City Hall with William Penn's statue on top
Eastern State Penitentiary Museum
Several more blocks to the north of the Philadelphia Art Museum you will find the Eastern State Penitentiary, an American prison until 1971, now a museum. With a unique wagon wheel design, it redefined the revolutionary system of separate incarceration first pioneered at the Walnut Street Jail, emphasizing principles of reform rather than punishment. It was the largest and most expensive public structure ever constructed in its time. Quickly it became a model for more than 300 prisons worldwide.

St. John Neumann's body under the main altar of St. Peter the Apostle Church
we are left to imagine what went on
 at this cellar of Edgar Allan Poe's home
And another few flocks to the east is The National Shrine of St. John Neumann who in 1977 became the first American male to be canonized (he is only 1 of 7 American saints). Located in St. Peter the Apostle Church built in 1843, his waxed body lies in a glass-enclosed reliquary under the main altar of the lower church, after it was exhumed from the church grounds in 1862. A few more blocks east is the Edgar Allan Poe National Historical Site, only one of two homes where he lived still preserved (the other one in New York). This is the home where he wrote most of his significant works and also where he was happiest.

enjoying good food and even better company
at the popular Philly hangout, Reading Terminal Market
Lilet and Loy's unforgettable Amish chicken
The Eating Tour

But we were not just frazzled and bedazzled tourists. The 5 of us (Loy, Ann and I were colleagues at the Institute of Advanced Technology in the Philippines) met at the Reading Terminal Market, famous for its large variety of food outlets, a smaller version of Granville Market in Vancouver, Bill and I thought, but also as interesting. Looking for low fat cheese and nice pates to bring home, we found yoghurt cheese and pate de la champagne at La Salumeria. Loy and Lilet’s Amish chicken smelled like the Filipino lechon manok! Ann and I regretted our orders but Bill was happy with his shawarma and tabouli.

Pat's King of Steaks, home of the original Philly Cheesesteak!
photo doesn't do it justice
Loy and Lilet were making their way to Maryland from New York so after the tour of Independence Hall and the National Shrine, they left.  Loy worked in Philly for 2 years so he knew of these good places to eat. But they were not able to join Bill, Ann, and I at Pat’s King of Steaks where the now very popular Philly Cheesesteak was originally concocted by the Oliveri family in 1930! After a long, history and food (spiritual and physical)-filled day, we brought Ann home to her sister’s at Somers’ Point, only about 30 minutes away from our campground.
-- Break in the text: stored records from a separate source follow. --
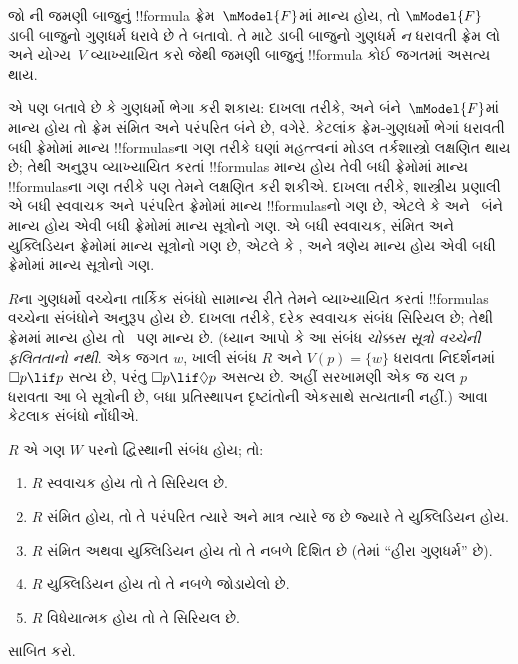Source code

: \documentclass[../../../include/open-logic-section]{subfiles}
\begin{document}
\begin{prob}
જો ની જમણી
બાજુનું !!{formula} ફ્રેમ~$\mModel{F}$માં માન્ય હોય,
તો $\mModel{F}$ ડાબી બાજુનો ગુણધર્મ ધરાવે છે તે
બતાવો. તે માટે ડાબી બાજુનો ગુણધર્મ \emph{ન} ધરાવતી
ફ્રેમ લો અને યોગ્ય~$V$ વ્યાખ્યાયિત કરો જેથી
જમણી બાજુનું !!{formula} કોઈ જગતમાં અસત્ય થાય.
\end{prob}

 એ પણ બતાવે છે કે
ગુણધર્મો ભેગા કરી શકાય: દાખલા તરીકે, 
અને  બંને~$\mModel{F}$માં માન્ય હોય તો ફ્રેમ
સંમિત અને પરંપરિત બંને છે, વગેરે. કેટલાંક
ફ્રેમ-ગુણધર્મો ભેગાં ધરાવતી બધી ફ્રેમોમાં માન્ય
!!{formula}sના ગણ તરીકે ઘણાં મહત્ત્વનાં મોડલ
તર્કશાસ્ત્રો લક્ષણિત થાય છે; તેથી અનુરૂપ વ્યાખ્યાયિત
કરતાં !!{formula}s માન્ય હોય તેવી બધી ફ્રેમોમાં
માન્ય !!{formula}sના ગણ તરીકે પણ તેમને લક્ષણિત
કરી શકીએ. દાખલા તરીકે, શાસ્ત્રીય પ્રણાલી
 એ બધી સ્વવાચક અને પરંપરિત ફ્રેમોમાં
માન્ય !!{formula}sનો ગણ છે, એટલે કે 
અને~ બંને માન્ય હોય એવી બધી ફ્રેમોમાં
માન્ય સૂત્રોનો ગણ.  એ બધી સ્વવાચક,
સંમિત અને યુક્લિડિયન ફ્રેમોમાં માન્ય સૂત્રોનો ગણ છે,
એટલે કે ,  અને  ત્રણેય
માન્ય હોય એવી બધી ફ્રેમોમાં માન્ય સૂત્રોનો ગણ.

$R$ના ગુણધર્મો વચ્ચેના તાર્કિક સંબંધો સામાન્ય રીતે
તેમને વ્યાખ્યાયિત કરતાં !!{formula}s વચ્ચેના સંબંધોને
અનુરૂપ હોય છે. દાખલા તરીકે, દરેક સ્વવાચક સંબંધ
સિરિયલ છે; તેથી ફ્રેમમાં  માન્ય હોય તો~
પણ માન્ય છે. (ધ્યાન આપો કે આ સંબંધ
\emph{ચોક્કસ સૂત્રો વચ્ચેની ફલિતતાનો નથી}.
એક જગત $w$, ખાલી સંબંધ $R$ અને $V(p)=\{w\}$
ધરાવતા નિદર્શનમાં $\Box p \lif p$ સત્ય છે,
પરંતુ $\Box p \lif \Diamond p$ અસત્ય છે.
અહીં સરખામણી એક જ ચલ $p$ ધરાવતા આ બે સૂત્રોની છે,
બધા પ્રતિસ્થાપન દૃષ્ટાંતોની એકસાથે સત્યતાની નહીં.)
આવા કેટલાક સંબંધો નોંધીએ.

\begin{prop}
  $R$ એ ગણ $W$ પરનો દ્વિસ્થાની સંબંધ હોય; તો:
  \begin{enumerate}
  \item $R$ સ્વવાચક હોય તો તે સિરિયલ છે.
  \item $R$ સંમિત હોય, તો તે પરંપરિત ત્યારે અને માત્ર
    ત્યારે જ છે જ્યારે તે યુક્લિડિયન હોય.
  \item $R$ સંમિત અથવા યુક્લિડિયન હોય તો તે
    નબળે દિશિત છે (તેમાં ``હીરા ગુણધર્મ'' છે).
  \item $R$ યુક્લિડિયન હોય તો તે નબળે જોડાયેલો છે.
  \item $R$ વિધેયાત્મક હોય તો તે સિરિયલ છે.
  \end{enumerate}
\end{prop}

\begin{prob}
   સાબિત કરો.
\end{prob}
\end{document}

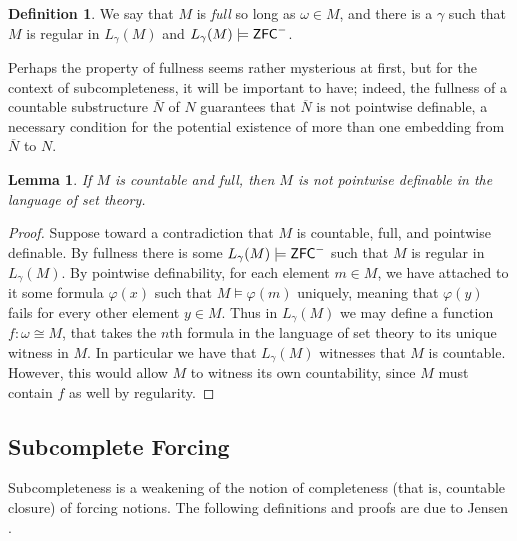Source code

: \documentclass{amsart}
\newtheorem{lemma}[theorem]{Lemma}
\theoremstyle{definition}
\newtheorem{definition}[theorem]{Definition}
\theoremstyle{remark}
\newcommand{\N}{{\overline{N}}}
\newcommand{\ZFC}{\textup{\ensuremath{\textsf{ZFC}}}}
\begin{document}
\begin{definition} We say that $M$ is \emph{full} so long as $\omega \in M$, and there is a $\gamma$ such that $M$ is regular in $L_\gamma(M)$ and $L_\gamma(M) \models \ZFC^-$.
\end{definition}

Perhaps the property of fullness seems rather mysterious at first, but for the context of subcompleteness, it will be important to have; indeed, the fullness of a countable substructure $\N$ of $N$ guarantees that $\N$ is not pointwise definable, a necessary condition for the potential existence
of more than one embedding from $\N$ to $N$.

\begin{lemma} If $M$ is countable and full, then $M$ is not pointwise definable in the language of set theory. \end{lemma}
\begin{proof} Suppose toward a contradiction that $M$ is countable, full, and pointwise definable. By fullness there is some $L_\gamma(M) \models \ZFC^-$ such that $M$ is regular in $L_\gamma(M)$. By pointwise definability, for each element $m \in M$, we have attached to it some formula $\varphi(x)$ such that $M \models \varphi(m)$ uniquely, meaning that $\varphi(y)$ fails for every other element $y \in M$. Thus in $L_\gamma(M)$ we may define a function $f: \omega \cong M$, that takes the $n$th formula in the language of set theory to its unique witness in $M$. In particular we have that $L_\gamma(M)$ witnesses that $M$ is countable. However, this would allow $M$ to witness its own countability, since $M$ must contain $f$ as well by regularity. \end{proof} 

\subsection{Subcomplete Forcing} \label{subsec:subcomplete}
Subcompleteness is a weakening of the notion of completeness (that is, countable closure) of forcing notions. The following definitions and proofs are due to Jensen \cite[Ch.~3]{Jensen:2014}.
\end{document}
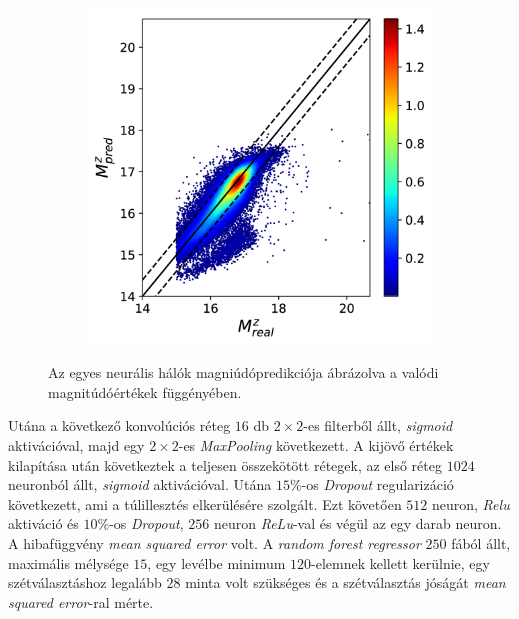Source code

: \documentclass[12pt,letterpaper,twoside,openright]{book}
\begin{document}
\begin{figure}[]
\begin{subfigure}[b]{0.3\textwidth}
    \label{fig:2}
    \hspace{0cm}
  \end{subfigure}
   \begin{subfigure}[b]{0.3\textwidth}
    \includegraphics[width=\textwidth, height = \textwidth]{Figures/pmz3.png}
    \label{fig:2}
    
  \end{subfigure}

\caption{Az egyes neurális hálók magniúdópredikciója ábrázolva a valódi magnitúdóértékek függényében.}
\label{mags}
\end{figure}
 Utána a következő konvolúciós réteg $16$ db $2\times 2$-es filterből állt,  \textit{sigmoid} aktivációval, majd egy $2\times 2$-es \textit{MaxPooling} következett. A kijövő értékek kilapítása után következtek a teljesen összekötött rétegek, az első réteg $1024$ neuronból állt, \textit{sigmoid} aktivációval. Utána  $15\%$-os \textit{Dropout} regularizáció következett, ami a túlillesztés elkerülésére szolgált. Ezt követően $512$ neuron, \textit{Relu} aktiváció és $10\%$-os \textit{Dropout}, $256$ neuron \textit{ReLu}-val és végül az egy darab neuron. A hibafüggvény \textit{mean squared error} volt. A \textit{random forest regressor} $250$ fából állt, maximális mélysége $15$, egy levélbe minimum $120$-elemnek kellett kerülnie, egy szétválasztáshoz legalább $28$ minta volt szükséges és a szétválasztás jóságát \textit{mean squared error}-ral mérte. \newline\indent
\end{document}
House of Betsy Ross, maker of the first American Flag
Todd House, early home of the grand first lady
of the Madison presidency
There were no long good-byes because we plan to meet Ann again probably in October in Arizona where her youngest sister lives and/or December in southern California where her daughter has a home.  On the other hand, in July, Loy plans to join Fides, Bill, and I in Toronto where Marissa and Mon live! Such is the vagabond life of cruisers. But in Philly we were moved with fervor thinking about the greatness of the history of the United States as we now enjoy the fruits of its early leaders’ genius and sacrifice!